WHAT IS REQUIRED: Search the data for "started". Each line containing it is to be copied.

PROVIDED RECORDS:
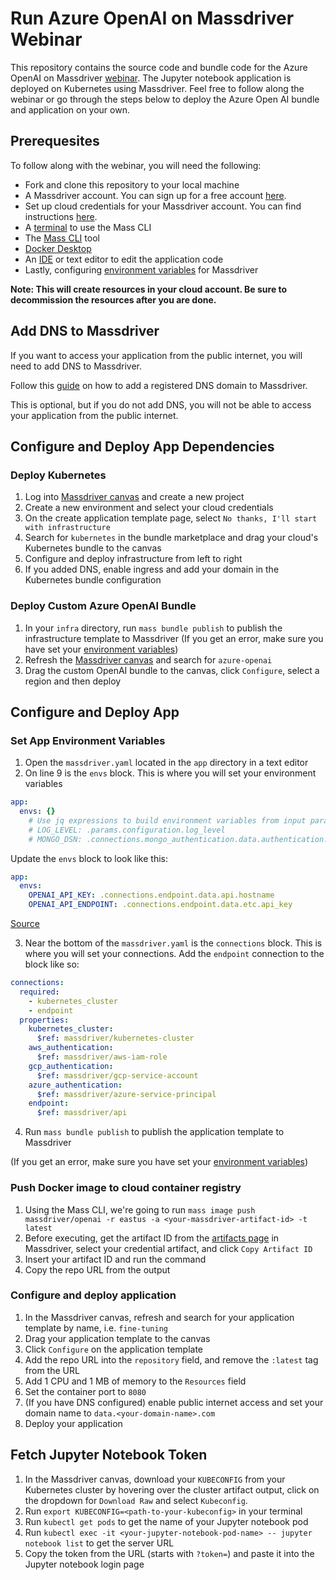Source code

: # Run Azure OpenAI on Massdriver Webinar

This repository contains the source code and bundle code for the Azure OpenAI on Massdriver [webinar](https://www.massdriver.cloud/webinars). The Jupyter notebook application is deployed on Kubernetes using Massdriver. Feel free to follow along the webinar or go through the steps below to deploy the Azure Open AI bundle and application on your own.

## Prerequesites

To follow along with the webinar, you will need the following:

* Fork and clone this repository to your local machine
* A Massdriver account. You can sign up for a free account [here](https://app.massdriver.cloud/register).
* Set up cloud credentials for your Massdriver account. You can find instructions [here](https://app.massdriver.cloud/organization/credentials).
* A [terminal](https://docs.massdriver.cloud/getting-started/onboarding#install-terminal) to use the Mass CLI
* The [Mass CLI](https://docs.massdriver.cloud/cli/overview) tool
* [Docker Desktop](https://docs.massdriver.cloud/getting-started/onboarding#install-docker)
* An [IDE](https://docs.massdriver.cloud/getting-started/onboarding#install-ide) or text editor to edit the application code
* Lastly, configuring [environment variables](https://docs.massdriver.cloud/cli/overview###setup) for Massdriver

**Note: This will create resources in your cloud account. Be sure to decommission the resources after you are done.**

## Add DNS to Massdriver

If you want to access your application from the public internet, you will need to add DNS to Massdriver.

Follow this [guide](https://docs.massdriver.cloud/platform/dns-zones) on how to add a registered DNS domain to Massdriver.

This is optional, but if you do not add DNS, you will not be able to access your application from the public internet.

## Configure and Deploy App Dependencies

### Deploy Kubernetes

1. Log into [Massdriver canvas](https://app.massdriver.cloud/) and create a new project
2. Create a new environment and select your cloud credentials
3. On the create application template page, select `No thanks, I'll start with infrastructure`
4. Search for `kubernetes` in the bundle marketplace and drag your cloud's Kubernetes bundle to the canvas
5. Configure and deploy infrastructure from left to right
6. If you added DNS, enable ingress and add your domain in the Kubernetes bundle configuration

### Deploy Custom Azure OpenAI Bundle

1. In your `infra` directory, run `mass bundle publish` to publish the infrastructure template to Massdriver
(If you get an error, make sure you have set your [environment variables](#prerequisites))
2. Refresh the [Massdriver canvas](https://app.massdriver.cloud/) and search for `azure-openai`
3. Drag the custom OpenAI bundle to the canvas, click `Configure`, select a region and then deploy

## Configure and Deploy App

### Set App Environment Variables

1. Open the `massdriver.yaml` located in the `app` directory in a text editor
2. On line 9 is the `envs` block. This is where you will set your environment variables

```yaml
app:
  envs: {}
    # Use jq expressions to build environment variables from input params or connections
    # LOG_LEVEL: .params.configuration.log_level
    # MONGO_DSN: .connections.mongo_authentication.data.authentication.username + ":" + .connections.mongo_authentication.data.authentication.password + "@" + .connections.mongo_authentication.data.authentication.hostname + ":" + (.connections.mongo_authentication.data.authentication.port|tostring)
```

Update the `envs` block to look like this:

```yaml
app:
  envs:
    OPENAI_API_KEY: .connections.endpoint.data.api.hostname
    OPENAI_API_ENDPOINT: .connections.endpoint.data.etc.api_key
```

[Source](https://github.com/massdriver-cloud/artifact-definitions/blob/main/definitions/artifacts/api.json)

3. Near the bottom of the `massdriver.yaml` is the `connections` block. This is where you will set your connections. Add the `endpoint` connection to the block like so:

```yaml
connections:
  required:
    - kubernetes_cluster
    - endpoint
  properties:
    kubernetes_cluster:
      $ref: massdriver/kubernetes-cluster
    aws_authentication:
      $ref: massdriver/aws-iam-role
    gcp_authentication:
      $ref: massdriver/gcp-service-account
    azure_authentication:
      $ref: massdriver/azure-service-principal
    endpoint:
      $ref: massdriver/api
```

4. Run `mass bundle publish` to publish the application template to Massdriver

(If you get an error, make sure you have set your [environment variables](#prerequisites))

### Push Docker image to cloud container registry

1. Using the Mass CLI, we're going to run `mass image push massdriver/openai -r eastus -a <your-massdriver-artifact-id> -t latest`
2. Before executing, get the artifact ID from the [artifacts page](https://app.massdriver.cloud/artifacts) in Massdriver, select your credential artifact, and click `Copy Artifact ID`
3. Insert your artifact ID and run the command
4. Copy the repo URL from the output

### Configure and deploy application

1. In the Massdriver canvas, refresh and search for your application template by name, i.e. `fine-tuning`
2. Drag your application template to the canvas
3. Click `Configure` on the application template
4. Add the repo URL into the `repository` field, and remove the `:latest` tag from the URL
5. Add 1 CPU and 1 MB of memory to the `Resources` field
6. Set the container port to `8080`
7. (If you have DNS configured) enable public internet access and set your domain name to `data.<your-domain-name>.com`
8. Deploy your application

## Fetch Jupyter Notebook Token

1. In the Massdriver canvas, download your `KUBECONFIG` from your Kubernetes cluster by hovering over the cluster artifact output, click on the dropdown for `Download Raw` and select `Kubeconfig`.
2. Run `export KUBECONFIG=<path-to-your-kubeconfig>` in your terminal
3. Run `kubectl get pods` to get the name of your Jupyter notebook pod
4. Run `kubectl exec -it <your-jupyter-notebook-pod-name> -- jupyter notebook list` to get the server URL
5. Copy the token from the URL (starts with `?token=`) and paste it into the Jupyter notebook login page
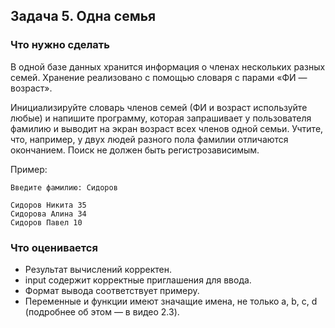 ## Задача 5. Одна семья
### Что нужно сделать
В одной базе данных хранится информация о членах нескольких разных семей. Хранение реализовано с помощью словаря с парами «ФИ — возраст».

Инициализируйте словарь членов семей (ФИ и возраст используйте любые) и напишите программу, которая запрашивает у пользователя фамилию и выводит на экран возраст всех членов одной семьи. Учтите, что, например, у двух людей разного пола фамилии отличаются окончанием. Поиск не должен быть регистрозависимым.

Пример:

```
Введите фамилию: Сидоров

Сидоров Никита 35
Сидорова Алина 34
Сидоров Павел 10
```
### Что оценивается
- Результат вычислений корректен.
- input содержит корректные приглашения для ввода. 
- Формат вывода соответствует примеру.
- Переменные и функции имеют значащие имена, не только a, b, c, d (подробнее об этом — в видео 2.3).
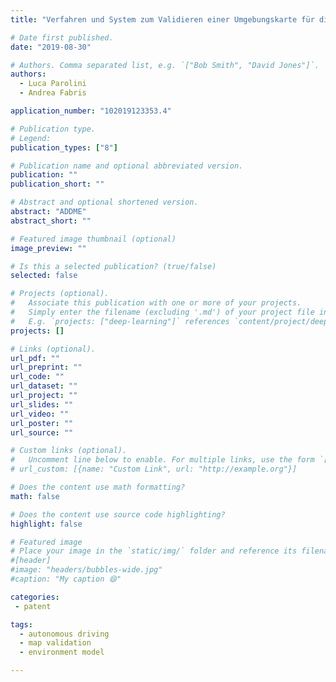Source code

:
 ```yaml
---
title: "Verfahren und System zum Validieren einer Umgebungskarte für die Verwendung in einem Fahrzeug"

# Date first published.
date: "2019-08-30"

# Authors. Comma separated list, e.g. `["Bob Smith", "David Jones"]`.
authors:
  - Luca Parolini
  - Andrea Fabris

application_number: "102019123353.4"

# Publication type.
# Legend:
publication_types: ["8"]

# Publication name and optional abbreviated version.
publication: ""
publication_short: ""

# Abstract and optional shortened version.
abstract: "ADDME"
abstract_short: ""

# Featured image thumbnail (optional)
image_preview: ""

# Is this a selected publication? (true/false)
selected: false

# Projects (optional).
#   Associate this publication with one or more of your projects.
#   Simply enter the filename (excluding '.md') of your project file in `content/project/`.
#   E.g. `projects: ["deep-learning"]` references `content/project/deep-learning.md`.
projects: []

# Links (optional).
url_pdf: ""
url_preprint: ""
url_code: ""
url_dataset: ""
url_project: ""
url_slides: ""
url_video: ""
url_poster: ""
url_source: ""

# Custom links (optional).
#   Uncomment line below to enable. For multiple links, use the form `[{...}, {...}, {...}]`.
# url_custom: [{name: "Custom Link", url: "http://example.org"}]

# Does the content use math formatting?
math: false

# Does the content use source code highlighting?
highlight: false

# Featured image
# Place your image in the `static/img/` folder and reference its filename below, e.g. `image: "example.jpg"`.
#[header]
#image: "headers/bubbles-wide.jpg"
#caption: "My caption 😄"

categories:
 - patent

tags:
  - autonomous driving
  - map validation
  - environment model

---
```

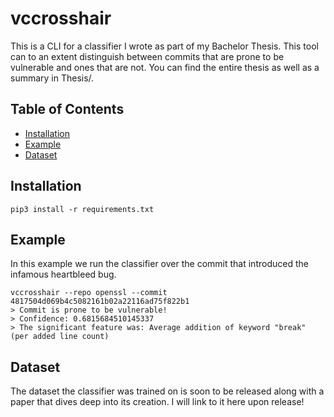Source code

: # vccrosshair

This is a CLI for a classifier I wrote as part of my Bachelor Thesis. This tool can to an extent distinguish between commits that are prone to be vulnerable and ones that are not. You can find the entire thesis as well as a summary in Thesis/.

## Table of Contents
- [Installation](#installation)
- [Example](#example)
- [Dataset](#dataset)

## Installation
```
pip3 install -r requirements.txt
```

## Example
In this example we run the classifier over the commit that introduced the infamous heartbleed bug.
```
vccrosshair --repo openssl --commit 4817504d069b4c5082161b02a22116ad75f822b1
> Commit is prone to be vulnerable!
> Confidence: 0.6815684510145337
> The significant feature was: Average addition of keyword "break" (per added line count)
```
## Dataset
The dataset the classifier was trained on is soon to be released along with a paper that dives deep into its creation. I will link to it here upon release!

RESULT OF THE TASK:
* A [terminal](https://docs.massdriver.cloud/getting-started/onboarding#install-terminal) to use the Mass CLI
* [Docker Desktop](https://docs.massdriver.cloud/getting-started/onboarding#install-docker)
* An [IDE](https://docs.massdriver.cloud/getting-started/onboarding#install-ide) or text editor to edit the application code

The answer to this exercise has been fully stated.